**Exercise objective**
No pictures belong in the copy, but every line of the material below must be reproduced exactly.
[Records shown Boundary: Start]
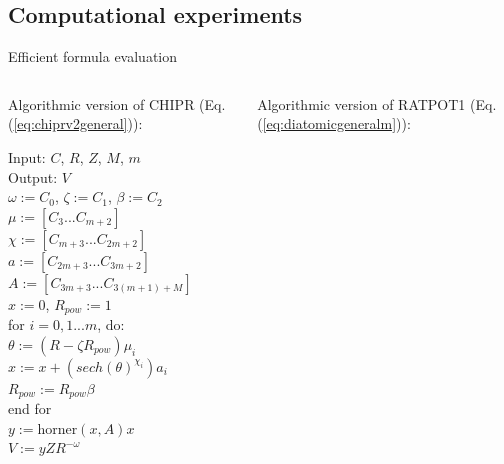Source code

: \documentclass{beamer}
\newcommand\Fontvi{\fontsize{8}{7.2}\selectfont} %
\newenvironment{ppl}{\fontfamily{ppl}\selectfont}{\par}
\def\spc{\hspace*{0.5cm}} 			%
\begin{document}
\subsection{Computational experiments}
\begin{frame}{Efficient formula evaluation}
    \Fontvi
    \begin{columns}[c]
        \begin{column}{0.5\textwidth}
            Algorithmic version of CHIPR (Eq.(\ref{eq:chiprv2general})):
            \begin{ppl}
            
                \vspace{0.2cm}
                Input: $C$, $R$, $Z$, $M$, $m$\\
                Output: $V$ \\
                $\omega := C_0$, $\zeta := C_1$, $\beta := C_2$ \\
                $\mu := [C_3...C_{m+2}]$ \\
                $\chi := [C_{m+3}...C_{2m+2}]$ \\
                $a := [C_{2m+3}...C_{3m+2}]$ \\
                $A := [C_{3m+3}...C_{3(m+1)+M}]$ \\
                $x := 0$, $R_{pow} := 1$\\ 
                for $i=0,1 ... m$, do:\\
                    \spc $\theta := (R - \zeta R_{pow})\mu_i$\\
                    \spc $x := x + (sech(\theta)^{\chi_i})a_i$\\
                    \spc $R_{pow} := R_{pow}\beta$\\
                end for \\
                $y := \text{horner}(x, A)x$\\
                $V := yZR^{-\omega}$
            \end{ppl}
        \end{column}
        \vrule{}
        \begin{column}{0.5\textwidth}
            Algorithmic version of RATPOT1  (Eq.(\ref{eq:diatomicgeneralm})):
            \vspace{0.2cm}
            \begin{ppl}
                

\end{ppl}
\end{column}
\end{columns}
\end{frame}
\end{document}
[Records shown Boundary: End]
**Solution**
Source code

: \documentclass{beamer}
\newcommand\Fontvi{\fontsize{8}{7.2}\selectfont} %
\newenvironment{ppl}{\fontfamily{ppl}\selectfont}{\par}
\def\spc{\hspace*{0.5cm}} 			%
\begin{document}
\subsection{Computational experiments}
\begin{frame}{Efficient formula evaluation}
    \Fontvi
    \begin{columns}[c]
        \begin{column}{0.5\textwidth}
            Algorithmic version of CHIPR (Eq.(\ref{eq:chiprv2general})):
            \begin{ppl}
            
                \vspace{0.2cm}
                Input: $C$, $R$, $Z$, $M$, $m$\\
                Output: $V$ \\
                $\omega := C_0$, $\zeta := C_1$, $\beta := C_2$ \\
                $\mu := [C_3...C_{m+2}]$ \\
                $\chi := [C_{m+3}...C_{2m+2}]$ \\
                $a := [C_{2m+3}...C_{3m+2}]$ \\
                $A := [C_{3m+3}...C_{3(m+1)+M}]$ \\
                $x := 0$, $R_{pow} := 1$\\ 
                for $i=0,1 ... m$, do:\\
                    \spc $\theta := (R - \zeta R_{pow})\mu_i$\\
                    \spc $x := x + (sech(\theta)^{\chi_i})a_i$\\
                    \spc $R_{pow} := R_{pow}\beta$\\
                end for \\
                $y := \text{horner}(x, A)x$\\
                $V := yZR^{-\omega}$
            \end{ppl}
        \end{column}
        \vrule{}
        \begin{column}{0.5\textwidth}
            Algorithmic version of RATPOT1  (Eq.(\ref{eq:diatomicgeneralm})):
            \vspace{0.2cm}
            \begin{ppl}
                

\end{ppl}
\end{column}
\end{columns}
\end{frame}
\end{document}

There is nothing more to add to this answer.